= WHAT TO PRODUCE =
Retype every record exactly. Skip the images.

***** DATA FOR ANALYSIS *****

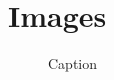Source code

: \documentclass{article}
\newenvironment{changemargin}[2]{%
\begin{list}{}{%
\setlength{\topsep}{0pt}%
\setlength{\leftmargin}{#1}%
\setlength{\rightmargin}{#2}%
\setlength{\listparindent}{\parindent}%
\setlength{\itemindent}{\parindent}%
\setlength{\parsep}{\parskip}%
}%
\item[]}{\end{list}}
\begin{document}
\pagebreak

\section{Images}

\begin{figure}[H]
    \centering
\end{figure}


\begin{changemargin}{+2cm}{+2cm} %

\begin{figure}[H]
    \centering
    \begin{adjustbox}{max size={\textwidth}{\textheight-5em}}
    \end{adjustbox}
    \caption{Caption}
    \label{despliegueV1} %
\end{figure}
\end{changemargin} %
\end{document}
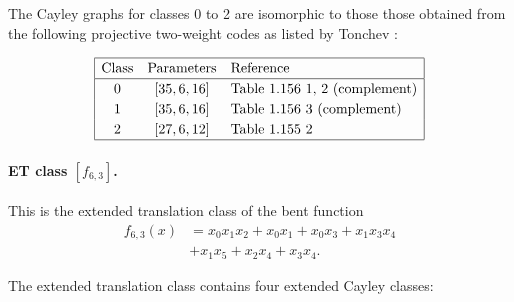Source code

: \documentclass[12pt,a4paper]{article}
\begin{document}
The Cayley graphs for classes 0 to 2 are isomorphic to those those obtained from the following
projective two-weight
codes as listed by Tonchev \cite{Ton07codes}:

\begin{align*}
\def\arraystretch{1.2}
\begin{array}{|ccl|}
\hline
\text{Class} &
\text{Parameters} & \text{Reference}
\\
\hline
0 & [35,6,16] & \text{Table 1.156 1, 2 (complement)}
\\
1 & [35,6,16] & \text{Table 1.156 3 (complement)}
\\
2 & [27,6,12] & \text{Table 1.155 2 }
\\
\hline
\end{array}
\end{align*}

\paragraph*{ET class $[f_{6,3}]$.}

This is the extended translation class of the bent function
\begin{align*}
f_{6,3}(x) &= x_{0} x_{1} x_{2} + x_{0} x_{1} + x_{0} x_{3} + x_{1} x_{3} x_{4}
\\
           &+ x_{1} x_{5} + x_{2} x_{4} + x_{3} x_{4}.
\end{align*}

The extended translation class contains
four extended Cayley classes:
\end{document}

*****

= EXERCISE ANSWER =
Source code

: \documentclass{article}
\newenvironment{changemargin}[2]{%
\begin{list}{}{%
\setlength{\topsep}{0pt}%
\setlength{\leftmargin}{#1}%
\setlength{\rightmargin}{#2}%
\setlength{\listparindent}{\parindent}%
\setlength{\itemindent}{\parindent}%
\setlength{\parsep}{\parskip}%
}%
\item[]}{\end{list}}
\begin{document}
\pagebreak

\section{Images}

\begin{figure}[H]
    \centering
\end{figure}


\begin{changemargin}{+2cm}{+2cm} %

\begin{figure}[H]
    \centering
    \begin{adjustbox}{max size={\textwidth}{\textheight-5em}}
    \end{adjustbox}
    \caption{Caption}
    \label{despliegueV1} %
\end{figure}
\end{changemargin} %
\end{document}
Source code

: \documentclass[12pt,a4paper]{article}
\begin{document}
The Cayley graphs for classes 0 to 2 are isomorphic to those those obtained from the following
projective two-weight
codes as listed by Tonchev \cite{Ton07codes}:

\begin{align*}
\def\arraystretch{1.2}
\begin{array}{|ccl|}
\hline
\text{Class} &
\text{Parameters} & \text{Reference}
\\
\hline
0 & [35,6,16] & \text{Table 1.156 1, 2 (complement)}
\\
1 & [35,6,16] & \text{Table 1.156 3 (complement)}
\\
2 & [27,6,12] & \text{Table 1.155 2 }
\\
\hline
\end{array}
\end{align*}

\paragraph*{ET class $[f_{6,3}]$.}

This is the extended translation class of the bent function
\begin{align*}
f_{6,3}(x) &= x_{0} x_{1} x_{2} + x_{0} x_{1} + x_{0} x_{3} + x_{1} x_{3} x_{4}
\\
           &+ x_{1} x_{5} + x_{2} x_{4} + x_{3} x_{4}.
\end{align*}

The extended translation class contains
four extended Cayley classes:
\end{document}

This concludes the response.